Supplied information Block Start

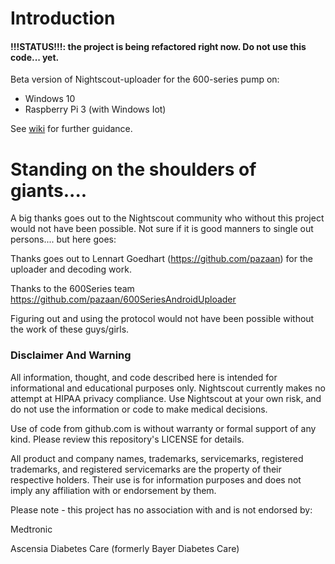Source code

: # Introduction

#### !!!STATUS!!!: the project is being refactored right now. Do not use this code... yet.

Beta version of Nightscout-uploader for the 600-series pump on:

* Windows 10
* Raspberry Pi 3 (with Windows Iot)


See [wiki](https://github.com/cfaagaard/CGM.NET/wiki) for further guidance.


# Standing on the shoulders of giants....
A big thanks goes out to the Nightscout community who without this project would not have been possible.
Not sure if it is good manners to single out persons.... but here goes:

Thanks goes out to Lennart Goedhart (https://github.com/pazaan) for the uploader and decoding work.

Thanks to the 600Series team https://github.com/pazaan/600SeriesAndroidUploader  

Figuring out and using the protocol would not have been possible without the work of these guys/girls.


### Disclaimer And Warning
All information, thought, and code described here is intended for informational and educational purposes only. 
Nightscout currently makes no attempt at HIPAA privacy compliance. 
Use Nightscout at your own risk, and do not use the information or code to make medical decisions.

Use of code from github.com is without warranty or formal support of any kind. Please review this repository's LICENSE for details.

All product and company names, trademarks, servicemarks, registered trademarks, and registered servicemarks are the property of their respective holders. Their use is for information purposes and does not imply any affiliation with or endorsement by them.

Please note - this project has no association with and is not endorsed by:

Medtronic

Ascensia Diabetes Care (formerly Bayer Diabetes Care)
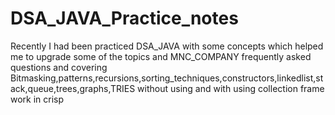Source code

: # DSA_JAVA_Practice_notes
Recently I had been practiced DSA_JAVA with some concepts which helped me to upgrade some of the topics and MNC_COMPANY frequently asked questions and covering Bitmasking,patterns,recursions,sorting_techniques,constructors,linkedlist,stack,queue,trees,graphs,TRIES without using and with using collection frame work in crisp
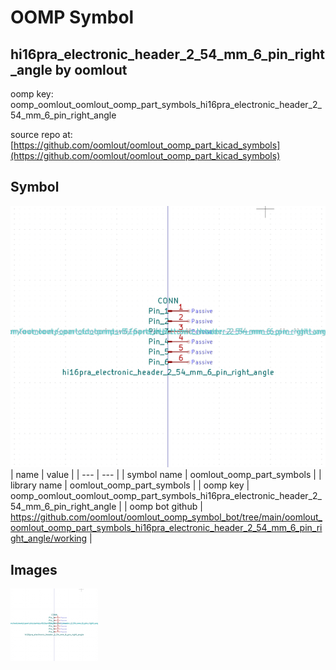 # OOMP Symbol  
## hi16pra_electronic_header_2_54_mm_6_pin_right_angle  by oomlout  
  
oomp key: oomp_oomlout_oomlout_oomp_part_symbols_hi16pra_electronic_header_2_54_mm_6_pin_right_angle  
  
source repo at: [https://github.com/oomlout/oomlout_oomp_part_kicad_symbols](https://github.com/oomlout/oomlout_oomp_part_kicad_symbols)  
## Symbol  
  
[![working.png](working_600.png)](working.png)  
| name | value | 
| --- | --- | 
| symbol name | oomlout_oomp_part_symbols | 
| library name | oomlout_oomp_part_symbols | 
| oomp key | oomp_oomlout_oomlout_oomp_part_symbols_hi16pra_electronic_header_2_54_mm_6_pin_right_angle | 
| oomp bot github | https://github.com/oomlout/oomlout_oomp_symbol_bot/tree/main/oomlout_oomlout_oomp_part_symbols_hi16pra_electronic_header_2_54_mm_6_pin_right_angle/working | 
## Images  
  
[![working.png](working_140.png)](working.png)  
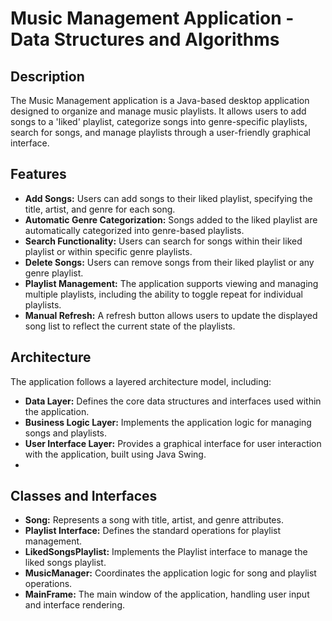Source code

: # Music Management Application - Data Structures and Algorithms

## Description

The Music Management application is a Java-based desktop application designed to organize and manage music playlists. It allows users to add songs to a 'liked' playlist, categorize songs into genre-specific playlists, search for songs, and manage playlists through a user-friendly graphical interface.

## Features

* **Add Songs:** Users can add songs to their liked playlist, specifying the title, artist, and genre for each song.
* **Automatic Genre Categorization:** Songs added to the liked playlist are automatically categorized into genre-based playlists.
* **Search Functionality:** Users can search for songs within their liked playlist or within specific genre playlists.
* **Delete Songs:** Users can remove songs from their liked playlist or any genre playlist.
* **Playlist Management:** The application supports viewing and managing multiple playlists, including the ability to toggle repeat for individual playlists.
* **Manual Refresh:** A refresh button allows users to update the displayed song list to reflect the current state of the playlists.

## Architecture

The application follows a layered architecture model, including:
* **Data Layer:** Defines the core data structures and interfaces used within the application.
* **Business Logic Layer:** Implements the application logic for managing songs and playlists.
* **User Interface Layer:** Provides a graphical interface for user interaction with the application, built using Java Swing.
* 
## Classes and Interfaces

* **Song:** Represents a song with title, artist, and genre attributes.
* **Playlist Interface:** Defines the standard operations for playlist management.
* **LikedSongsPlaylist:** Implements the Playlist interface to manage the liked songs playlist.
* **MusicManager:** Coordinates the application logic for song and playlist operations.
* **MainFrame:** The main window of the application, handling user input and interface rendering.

Supplied information Block End

### Problem to work on
Pictures are to be excluded; all other material must be transcribed exactly.

### Exercise output
Source code

: # Introduction

#### !!!STATUS!!!: the project is being refactored right now. Do not use this code... yet.

Beta version of Nightscout-uploader for the 600-series pump on:

* Windows 10
* Raspberry Pi 3 (with Windows Iot)


See [wiki](https://github.com/cfaagaard/CGM.NET/wiki) for further guidance.


# Standing on the shoulders of giants....
A big thanks goes out to the Nightscout community who without this project would not have been possible.
Not sure if it is good manners to single out persons.... but here goes:

Thanks goes out to Lennart Goedhart (https://github.com/pazaan) for the uploader and decoding work.

Thanks to the 600Series team https://github.com/pazaan/600SeriesAndroidUploader  

Figuring out and using the protocol would not have been possible without the work of these guys/girls.


### Disclaimer And Warning
All information, thought, and code described here is intended for informational and educational purposes only. 
Nightscout currently makes no attempt at HIPAA privacy compliance. 
Use Nightscout at your own risk, and do not use the information or code to make medical decisions.

Use of code from github.com is without warranty or formal support of any kind. Please review this repository's LICENSE for details.

All product and company names, trademarks, servicemarks, registered trademarks, and registered servicemarks are the property of their respective holders. Their use is for information purposes and does not imply any affiliation with or endorsement by them.

Please note - this project has no association with and is not endorsed by:

Medtronic

Ascensia Diabetes Care (formerly Bayer Diabetes Care)
Source code

: # DSA_JAVA_Practice_notes
Recently I had been practiced DSA_JAVA with some concepts which helped me to upgrade some of the topics and MNC_COMPANY frequently asked questions and covering Bitmasking,patterns,recursions,sorting_techniques,constructors,linkedlist,stack,queue,trees,graphs,TRIES without using and with using collection frame work in crisp
 # OOMP Symbol  
## hi16pra_electronic_header_2_54_mm_6_pin_right_angle  by oomlout  
  
oomp key: oomp_oomlout_oomlout_oomp_part_symbols_hi16pra_electronic_header_2_54_mm_6_pin_right_angle  
  
source repo at: [https://github.com/oomlout/oomlout_oomp_part_kicad_symbols](https://github.com/oomlout/oomlout_oomp_part_kicad_symbols)  
## Symbol  
  
[![working.png](working_600.png)](working.png)  
| name | value | 
| --- | --- | 
| symbol name | oomlout_oomp_part_symbols | 
| library name | oomlout_oomp_part_symbols | 
| oomp key | oomp_oomlout_oomlout_oomp_part_symbols_hi16pra_electronic_header_2_54_mm_6_pin_right_angle | 
| oomp bot github | https://github.com/oomlout/oomlout_oomp_symbol_bot/tree/main/oomlout_oomlout_oomp_part_symbols_hi16pra_electronic_header_2_54_mm_6_pin_right_angle/working | 
## Images  
  
[![working.png](working_140.png)](working.png)  
Source code

: # Music Management Application - Data Structures and Algorithms

## Description

The Music Management application is a Java-based desktop application designed to organize and manage music playlists. It allows users to add songs to a 'liked' playlist, categorize songs into genre-specific playlists, search for songs, and manage playlists through a user-friendly graphical interface.

## Features

* **Add Songs:** Users can add songs to their liked playlist, specifying the title, artist, and genre for each song.
* **Automatic Genre Categorization:** Songs added to the liked playlist are automatically categorized into genre-based playlists.
* **Search Functionality:** Users can search for songs within their liked playlist or within specific genre playlists.
* **Delete Songs:** Users can remove songs from their liked playlist or any genre playlist.
* **Playlist Management:** The application supports viewing and managing multiple playlists, including the ability to toggle repeat for individual playlists.
* **Manual Refresh:** A refresh button allows users to update the displayed song list to reflect the current state of the playlists.

## Architecture

The application follows a layered architecture model, including:
* **Data Layer:** Defines the core data structures and interfaces used within the application.
* **Business Logic Layer:** Implements the application logic for managing songs and playlists.
* **User Interface Layer:** Provides a graphical interface for user interaction with the application, built using Java Swing.
* 
## Classes and Interfaces

* **Song:** Represents a song with title, artist, and genre attributes.
* **Playlist Interface:** Defines the standard operations for playlist management.
* **LikedSongsPlaylist:** Implements the Playlist interface to manage the liked songs playlist.
* **MusicManager:** Coordinates the application logic for song and playlist operations.
* **MainFrame:** The main window of the application, handling user input and interface rendering.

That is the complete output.